Each record that follows should be duplicated exactly, except for its pictures.

━━━ Entries supplied ━━━

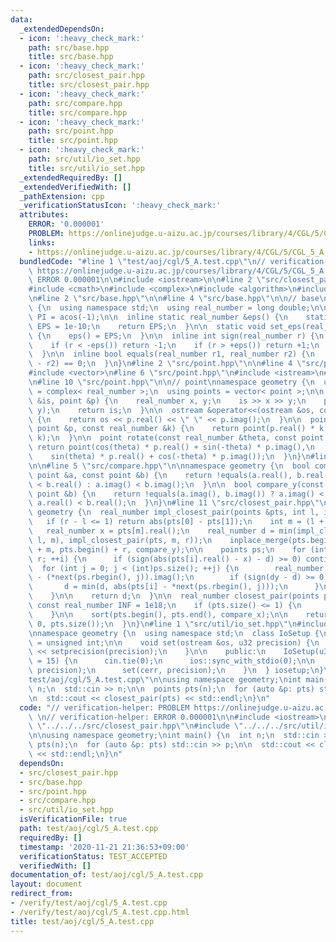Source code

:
 ```yaml
---
data:
  _extendedDependsOn:
  - icon: ':heavy_check_mark:'
    path: src/base.hpp
    title: src/base.hpp
  - icon: ':heavy_check_mark:'
    path: src/closest_pair.hpp
    title: src/closest_pair.hpp
  - icon: ':heavy_check_mark:'
    path: src/compare.hpp
    title: src/compare.hpp
  - icon: ':heavy_check_mark:'
    path: src/point.hpp
    title: src/point.hpp
  - icon: ':heavy_check_mark:'
    path: src/util/io_set.hpp
    title: src/util/io_set.hpp
  _extendedRequiredBy: []
  _extendedVerifiedWith: []
  _pathExtension: cpp
  _verificationStatusIcon: ':heavy_check_mark:'
  attributes:
    ERROR: '0.000001'
    PROBLEM: https://onlinejudge.u-aizu.ac.jp/courses/library/4/CGL/5/CGL_5_A
    links:
    - https://onlinejudge.u-aizu.ac.jp/courses/library/4/CGL/5/CGL_5_A
  bundledCode: "#line 1 \"test/aoj/cgl/5_A.test.cpp\"\n// verification-helper: PROBLEM\
    \ https://onlinejudge.u-aizu.ac.jp/courses/library/4/CGL/5/CGL_5_A \n// verification-helper:\
    \ ERROR 0.000001\n\n#include <iostream>\n\n#line 2 \"src/closest_pair.hpp\"\n\n\
    #include <cmath>\n#include <complex>\n#include <algorithm>\n#include <iterator>\n\
    \n#line 2 \"src/base.hpp\"\n\n#line 4 \"src/base.hpp\"\n\n// base\nnamespace geometry\
    \ {\n  using namespace std;\n  using real_number = long double;\n\n  const real_number\
    \ PI = acos(-1);\n\n  inline static real_number &eps() {\n    static real_number\
    \ EPS = 1e-10;\n    return EPS;\n  }\n\n  static void set_eps(real_number EPS)\
    \ {\n    eps() = EPS;\n  }\n\n  inline int sign(real_number r) {\n    set_eps(1e-10);\n\
    \    if (r < -eps()) return -1;\n    if (r > +eps()) return +1;\n    return 0;\n\
    \  }\n\n  inline bool equals(real_number r1, real_number r2) {\n    return sign(r1\
    \ - r2) == 0;\n  }\n}\n#line 2 \"src/point.hpp\"\n\n#line 4 \"src/point.hpp\"\n\
    #include <vector>\n#line 6 \"src/point.hpp\"\n#include <istream>\n#include <ostream>\n\
    \n#line 10 \"src/point.hpp\"\n\n// point\nnamespace geometry {\n  using point\
    \ = complex< real_number >;\n  using points = vector< point >;\n\n  istream &operator>>(istream\
    \ &is, point &p) {\n    real_number x, y;\n    is >> x >> y;\n    p = point(x,\
    \ y);\n    return is;\n  }\n\n  ostream &operator<<(ostream &os, const point &p)\
    \ {\n    return os << p.real() << \" \" << p.imag();\n  }\n\n  point operator*(const\
    \ point &p, const real_number &k) {\n    return point(p.real() * k, p.imag() *\
    \ k);\n  }\n\n  point rotate(const real_number &theta, const point &p) {\n   \
    \ return point(cos(theta) * p.real() + sin(-theta) * p.imag(),\n             \
    \    sin(theta) * p.real() + cos(-theta) * p.imag());\n  }\n}\n#line 2 \"src/compare.hpp\"\
    \n\n#line 5 \"src/compare.hpp\"\n\nnamespace geometry {\n  bool compare_x(const\
    \ point &a, const point &b) {\n    return !equals(a.real(), b.real()) ? a.real()\
    \ < b.real() : a.imag() < b.imag();\n  }\n\n  bool compare_y(const point &a, const\
    \ point &b) {\n    return !equals(a.imag(), b.imag()) ? a.imag() < b.imag() :\
    \ a.real() < b.real();\n  }\n}\n#line 11 \"src/closest_pair.hpp\"\n\nnamespace\
    \ geometry {\n  real_number impl_closest_pair(points &pts, int l, int r) {\n \
    \   if (r - l <= 1) return abs(pts[0] - pts[1]);\n    int m = (l + r) / 2;\n \
    \   real_number x = pts[m].real();\n    real_number d = min(impl_closest_pair(pts,\
    \ l, m), impl_closest_pair(pts, m, r));\n    inplace_merge(pts.begin() + l, pts.begin()\
    \ + m, pts.begin() + r, compare_y);\n\n    points ps;\n    for (int i = l; i <\
    \ r; ++i) {\n      if (sign(abs(pts[i].real() - x) - d) >= 0) continue;\n    \
    \  for (int j = 0; j < (int)ps.size(); ++j) {\n        real_number dy = pts[i].imag()\
    \ - (*next(ps.rbegin(), j)).imag();\n        if (sign(dy - d) >= 0) break;\n \
    \       d = min(d, abs(pts[i] - *next(ps.rbegin(), j)));\n      }\n\n      ps.emplace_back(pts[i]);\n\
    \    }\n\n    return d;\n  }\n\n  real_number closest_pair(points pts) {\n   \
    \ const real_number INF = 1e18;\n    if (pts.size() <= 1) {\n      return INF;\n\
    \    }\n\n    sort(pts.begin(), pts.end(), compare_x);\n\n    return impl_closest_pair(pts,\
    \ 0, pts.size());\n  }\n}\n#line 1 \"src/util/io_set.hpp\"\n#include <iomanip>\n\
    \nnamespace geometry {\n  using namespace std;\n  class IoSetup {\n    using u32\
    \ = unsigned int;\n\n    void set(ostream &os, u32 precision) {\n      os << fixed\
    \ << setprecision(precision);\n    }\n\n    public:\n    IoSetup(u32 precision\
    \ = 15) {\n      cin.tie(0);\n      ios::sync_with_stdio(0);\n\n      set(cout,\
    \ precision);\n      set(cerr, precision);\n    }\n  } iosetup;\n}\n#line 8 \"\
    test/aoj/cgl/5_A.test.cpp\"\n\nusing namespace geometry;\nint main() {\n  int\
    \ n;\n  std::cin >> n;\n\n  points pts(n);\n  for (auto &p: pts) std::cin >> p;\n\
    \n  std::cout << closest_pair(pts) << std::endl;\n}\n"
  code: "// verification-helper: PROBLEM https://onlinejudge.u-aizu.ac.jp/courses/library/4/CGL/5/CGL_5_A\
    \ \n// verification-helper: ERROR 0.000001\n\n#include <iostream>\n\n#include\
    \ \"../../../src/closest_pair.hpp\"\n#include \"../../../src/util/io_set.hpp\"\
    \n\nusing namespace geometry;\nint main() {\n  int n;\n  std::cin >> n;\n\n  points\
    \ pts(n);\n  for (auto &p: pts) std::cin >> p;\n\n  std::cout << closest_pair(pts)\
    \ << std::endl;\n}\n"
  dependsOn:
  - src/closest_pair.hpp
  - src/base.hpp
  - src/point.hpp
  - src/compare.hpp
  - src/util/io_set.hpp
  isVerificationFile: true
  path: test/aoj/cgl/5_A.test.cpp
  requiredBy: []
  timestamp: '2020-11-21 21:36:53+09:00'
  verificationStatus: TEST_ACCEPTED
  verifiedWith: []
documentation_of: test/aoj/cgl/5_A.test.cpp
layout: document
redirect_from:
- /verify/test/aoj/cgl/5_A.test.cpp
- /verify/test/aoj/cgl/5_A.test.cpp.html
title: test/aoj/cgl/5_A.test.cpp
---
```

━━━

Task result:
Source code

:
 ```yaml
---
data:
  _extendedDependsOn:
  - icon: ':heavy_check_mark:'
    path: src/base.hpp
    title: src/base.hpp
  - icon: ':heavy_check_mark:'
    path: src/closest_pair.hpp
    title: src/closest_pair.hpp
  - icon: ':heavy_check_mark:'
    path: src/compare.hpp
    title: src/compare.hpp
  - icon: ':heavy_check_mark:'
    path: src/point.hpp
    title: src/point.hpp
  - icon: ':heavy_check_mark:'
    path: src/util/io_set.hpp
    title: src/util/io_set.hpp
  _extendedRequiredBy: []
  _extendedVerifiedWith: []
  _pathExtension: cpp
  _verificationStatusIcon: ':heavy_check_mark:'
  attributes:
    ERROR: '0.000001'
    PROBLEM: https://onlinejudge.u-aizu.ac.jp/courses/library/4/CGL/5/CGL_5_A
    links:
    - https://onlinejudge.u-aizu.ac.jp/courses/library/4/CGL/5/CGL_5_A
  bundledCode: "#line 1 \"test/aoj/cgl/5_A.test.cpp\"\n// verification-helper: PROBLEM\
    \ https://onlinejudge.u-aizu.ac.jp/courses/library/4/CGL/5/CGL_5_A \n// verification-helper:\
    \ ERROR 0.000001\n\n#include <iostream>\n\n#line 2 \"src/closest_pair.hpp\"\n\n\
    #include <cmath>\n#include <complex>\n#include <algorithm>\n#include <iterator>\n\
    \n#line 2 \"src/base.hpp\"\n\n#line 4 \"src/base.hpp\"\n\n// base\nnamespace geometry\
    \ {\n  using namespace std;\n  using real_number = long double;\n\n  const real_number\
    \ PI = acos(-1);\n\n  inline static real_number &eps() {\n    static real_number\
    \ EPS = 1e-10;\n    return EPS;\n  }\n\n  static void set_eps(real_number EPS)\
    \ {\n    eps() = EPS;\n  }\n\n  inline int sign(real_number r) {\n    set_eps(1e-10);\n\
    \    if (r < -eps()) return -1;\n    if (r > +eps()) return +1;\n    return 0;\n\
    \  }\n\n  inline bool equals(real_number r1, real_number r2) {\n    return sign(r1\
    \ - r2) == 0;\n  }\n}\n#line 2 \"src/point.hpp\"\n\n#line 4 \"src/point.hpp\"\n\
    #include <vector>\n#line 6 \"src/point.hpp\"\n#include <istream>\n#include <ostream>\n\
    \n#line 10 \"src/point.hpp\"\n\n// point\nnamespace geometry {\n  using point\
    \ = complex< real_number >;\n  using points = vector< point >;\n\n  istream &operator>>(istream\
    \ &is, point &p) {\n    real_number x, y;\n    is >> x >> y;\n    p = point(x,\
    \ y);\n    return is;\n  }\n\n  ostream &operator<<(ostream &os, const point &p)\
    \ {\n    return os << p.real() << \" \" << p.imag();\n  }\n\n  point operator*(const\
    \ point &p, const real_number &k) {\n    return point(p.real() * k, p.imag() *\
    \ k);\n  }\n\n  point rotate(const real_number &theta, const point &p) {\n   \
    \ return point(cos(theta) * p.real() + sin(-theta) * p.imag(),\n             \
    \    sin(theta) * p.real() + cos(-theta) * p.imag());\n  }\n}\n#line 2 \"src/compare.hpp\"\
    \n\n#line 5 \"src/compare.hpp\"\n\nnamespace geometry {\n  bool compare_x(const\
    \ point &a, const point &b) {\n    return !equals(a.real(), b.real()) ? a.real()\
    \ < b.real() : a.imag() < b.imag();\n  }\n\n  bool compare_y(const point &a, const\
    \ point &b) {\n    return !equals(a.imag(), b.imag()) ? a.imag() < b.imag() :\
    \ a.real() < b.real();\n  }\n}\n#line 11 \"src/closest_pair.hpp\"\n\nnamespace\
    \ geometry {\n  real_number impl_closest_pair(points &pts, int l, int r) {\n \
    \   if (r - l <= 1) return abs(pts[0] - pts[1]);\n    int m = (l + r) / 2;\n \
    \   real_number x = pts[m].real();\n    real_number d = min(impl_closest_pair(pts,\
    \ l, m), impl_closest_pair(pts, m, r));\n    inplace_merge(pts.begin() + l, pts.begin()\
    \ + m, pts.begin() + r, compare_y);\n\n    points ps;\n    for (int i = l; i <\
    \ r; ++i) {\n      if (sign(abs(pts[i].real() - x) - d) >= 0) continue;\n    \
    \  for (int j = 0; j < (int)ps.size(); ++j) {\n        real_number dy = pts[i].imag()\
    \ - (*next(ps.rbegin(), j)).imag();\n        if (sign(dy - d) >= 0) break;\n \
    \       d = min(d, abs(pts[i] - *next(ps.rbegin(), j)));\n      }\n\n      ps.emplace_back(pts[i]);\n\
    \    }\n\n    return d;\n  }\n\n  real_number closest_pair(points pts) {\n   \
    \ const real_number INF = 1e18;\n    if (pts.size() <= 1) {\n      return INF;\n\
    \    }\n\n    sort(pts.begin(), pts.end(), compare_x);\n\n    return impl_closest_pair(pts,\
    \ 0, pts.size());\n  }\n}\n#line 1 \"src/util/io_set.hpp\"\n#include <iomanip>\n\
    \nnamespace geometry {\n  using namespace std;\n  class IoSetup {\n    using u32\
    \ = unsigned int;\n\n    void set(ostream &os, u32 precision) {\n      os << fixed\
    \ << setprecision(precision);\n    }\n\n    public:\n    IoSetup(u32 precision\
    \ = 15) {\n      cin.tie(0);\n      ios::sync_with_stdio(0);\n\n      set(cout,\
    \ precision);\n      set(cerr, precision);\n    }\n  } iosetup;\n}\n#line 8 \"\
    test/aoj/cgl/5_A.test.cpp\"\n\nusing namespace geometry;\nint main() {\n  int\
    \ n;\n  std::cin >> n;\n\n  points pts(n);\n  for (auto &p: pts) std::cin >> p;\n\
    \n  std::cout << closest_pair(pts) << std::endl;\n}\n"
  code: "// verification-helper: PROBLEM https://onlinejudge.u-aizu.ac.jp/courses/library/4/CGL/5/CGL_5_A\
    \ \n// verification-helper: ERROR 0.000001\n\n#include <iostream>\n\n#include\
    \ \"../../../src/closest_pair.hpp\"\n#include \"../../../src/util/io_set.hpp\"\
    \n\nusing namespace geometry;\nint main() {\n  int n;\n  std::cin >> n;\n\n  points\
    \ pts(n);\n  for (auto &p: pts) std::cin >> p;\n\n  std::cout << closest_pair(pts)\
    \ << std::endl;\n}\n"
  dependsOn:
  - src/closest_pair.hpp
  - src/base.hpp
  - src/point.hpp
  - src/compare.hpp
  - src/util/io_set.hpp
  isVerificationFile: true
  path: test/aoj/cgl/5_A.test.cpp
  requiredBy: []
  timestamp: '2020-11-21 21:36:53+09:00'
  verificationStatus: TEST_ACCEPTED
  verifiedWith: []
documentation_of: test/aoj/cgl/5_A.test.cpp
layout: document
redirect_from:
- /verify/test/aoj/cgl/5_A.test.cpp
- /verify/test/aoj/cgl/5_A.test.cpp.html
title: test/aoj/cgl/5_A.test.cpp
---
```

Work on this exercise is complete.